Posted by og...@yahoo.com.
Fuad,

I think you are constantly comparing apples and oranges here.  It looks
like your new code simply hammers the server sending multiple requests
to a single server in parallel.  That's a big no-no in a web
crawling/spidering/fetching world, as bad as not obeying robots.txt.

The fact that the speed difference is SO large is a clear hint that the
comparison may not be right, and that the 3 plugins you are comparing
are configured very differently.

Otis


--- Fuad Efendi <fu...@efendi.ca> wrote:

> Try new Protocol-HTTPClient-Innovation:
> http://issues.apache.org/jira/browse/NUTCH-109
> 
> 
> -----Original Message-----
> From: Daniele Menozzi [mailto:menoz@ngi.it] 
> Sent: Monday, October 10, 2005 5:42 PM
> To: nutch-dev@lucene.apache.org
> Subject: Re: Re[2]: what contibute to fetch slowing down
> 
> 
> On  03:36:45 03/Oct , Michael wrote:
> > 3mbit, 100 threads = 15 pages/sec
> > cpu is low during fetch, so its bandwidth limit.
> 
> yes, cpu is low, and even memory is quite free. But, with a 10MB
> in/out I
> cannot obtain good results (and I do not parse results, simply fetch
> them).
> If I use 100 threads, I can download pages at 500KB/s for about 5
> seconds,
> but after that, the download rate falls to 0. If I set 20 threads, I
> can
> download 
> at 200KB for 4/5 minutes, and the rate initially seems very stable.
> But,
> after theese few minutes, the rate starts to get lower and lower, and
> tends
> to reach zero pages/s.
> 
> I cannot understand what could be the problem. Every thread number I
> choose,
> the rate _always_ decrease, till it has reached 1/2 pages/s. I;ve
> tried 2
> different machines, but the problem is always the same.
> 
> Can you please give me some advices?
> Thank you
> 	Daniele
> 
> 
> 
> -- 
> 		      Free Software Enthusiast
> 		 Debian Powered Linux User #332564 
> 		     http://menoz.homelinux.org
> 
> 
> 


RE: Re[2]: what contibute to fetch slowing down

Posted by Fuad Efendi <fu...@efendi.ca>.
Try new Protocol-HTTPClient-Innovation:
http://issues.apache.org/jira/browse/NUTCH-109


-----Original Message-----
From: Daniele Menozzi [mailto:menoz@ngi.it] 
Sent: Monday, October 10, 2005 5:42 PM
To: nutch-dev@lucene.apache.org
Subject: Re: Re[2]: what contibute to fetch slowing down


On  03:36:45 03/Oct , Michael wrote:
> 3mbit, 100 threads = 15 pages/sec
> cpu is low during fetch, so its bandwidth limit.

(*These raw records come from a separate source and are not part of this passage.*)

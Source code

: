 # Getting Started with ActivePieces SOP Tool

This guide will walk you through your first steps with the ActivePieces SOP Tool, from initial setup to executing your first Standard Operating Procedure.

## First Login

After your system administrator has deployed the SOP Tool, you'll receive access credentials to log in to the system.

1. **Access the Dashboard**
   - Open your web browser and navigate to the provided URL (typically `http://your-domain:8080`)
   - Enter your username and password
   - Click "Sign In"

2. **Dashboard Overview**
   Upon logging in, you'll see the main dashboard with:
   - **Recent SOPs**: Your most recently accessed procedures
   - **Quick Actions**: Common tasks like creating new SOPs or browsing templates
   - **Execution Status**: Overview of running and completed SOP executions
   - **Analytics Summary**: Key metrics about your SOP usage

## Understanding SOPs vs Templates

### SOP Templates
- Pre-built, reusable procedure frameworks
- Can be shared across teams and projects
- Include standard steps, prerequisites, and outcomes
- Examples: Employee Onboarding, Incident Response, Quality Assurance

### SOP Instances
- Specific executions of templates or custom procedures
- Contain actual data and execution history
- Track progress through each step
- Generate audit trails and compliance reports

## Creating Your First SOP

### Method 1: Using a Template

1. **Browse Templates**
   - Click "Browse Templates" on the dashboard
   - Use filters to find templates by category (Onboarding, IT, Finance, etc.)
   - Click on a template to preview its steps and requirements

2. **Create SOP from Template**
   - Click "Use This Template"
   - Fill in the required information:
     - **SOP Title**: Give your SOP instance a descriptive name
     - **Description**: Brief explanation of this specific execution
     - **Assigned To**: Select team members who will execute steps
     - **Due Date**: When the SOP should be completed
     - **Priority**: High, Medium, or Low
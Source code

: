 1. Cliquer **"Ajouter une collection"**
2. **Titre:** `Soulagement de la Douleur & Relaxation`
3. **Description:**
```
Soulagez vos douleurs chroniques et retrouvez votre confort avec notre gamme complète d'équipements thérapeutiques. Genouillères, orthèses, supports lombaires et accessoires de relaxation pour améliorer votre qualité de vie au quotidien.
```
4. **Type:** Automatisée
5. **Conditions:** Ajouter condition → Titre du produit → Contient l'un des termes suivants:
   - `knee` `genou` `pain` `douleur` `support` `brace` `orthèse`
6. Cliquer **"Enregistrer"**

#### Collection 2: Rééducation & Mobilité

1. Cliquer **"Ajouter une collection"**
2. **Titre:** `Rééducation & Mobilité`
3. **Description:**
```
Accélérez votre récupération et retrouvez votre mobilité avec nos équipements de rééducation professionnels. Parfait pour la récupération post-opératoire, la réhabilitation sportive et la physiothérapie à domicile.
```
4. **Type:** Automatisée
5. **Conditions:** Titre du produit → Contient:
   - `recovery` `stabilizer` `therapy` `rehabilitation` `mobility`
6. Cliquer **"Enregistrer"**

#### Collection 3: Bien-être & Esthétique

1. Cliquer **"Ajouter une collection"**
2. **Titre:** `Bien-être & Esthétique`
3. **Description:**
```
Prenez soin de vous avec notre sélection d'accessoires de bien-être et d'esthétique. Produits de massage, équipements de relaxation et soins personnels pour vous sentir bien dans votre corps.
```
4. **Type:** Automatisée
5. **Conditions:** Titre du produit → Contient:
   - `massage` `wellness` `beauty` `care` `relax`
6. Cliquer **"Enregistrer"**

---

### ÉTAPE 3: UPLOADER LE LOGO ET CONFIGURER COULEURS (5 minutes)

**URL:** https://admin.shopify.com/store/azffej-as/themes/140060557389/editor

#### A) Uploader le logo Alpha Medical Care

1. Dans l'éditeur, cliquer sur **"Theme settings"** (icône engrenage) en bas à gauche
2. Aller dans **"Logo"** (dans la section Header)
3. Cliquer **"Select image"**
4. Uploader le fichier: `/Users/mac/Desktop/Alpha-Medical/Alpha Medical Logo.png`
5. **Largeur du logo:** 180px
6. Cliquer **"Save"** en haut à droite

yes, cpu is low, and even memory is quite free. But, with a 10MB in/out I
cannot obtain good results (and I do not parse results, simply fetch them).
If I use 100 threads, I can download pages at 500KB/s for about 5 seconds,
but after that, the download rate falls to 0. If I set 20 threads, I can
download 
at 200KB for 4/5 minutes, and the rate initially seems very stable. But,
after theese few minutes, the rate starts to get lower and lower, and tends
to reach zero pages/s.

I cannot understand what could be the problem. Every thread number I choose,
the rate _always_ decrease, till it has reached 1/2 pages/s. I;ve tried 2
different machines, but the problem is always the same.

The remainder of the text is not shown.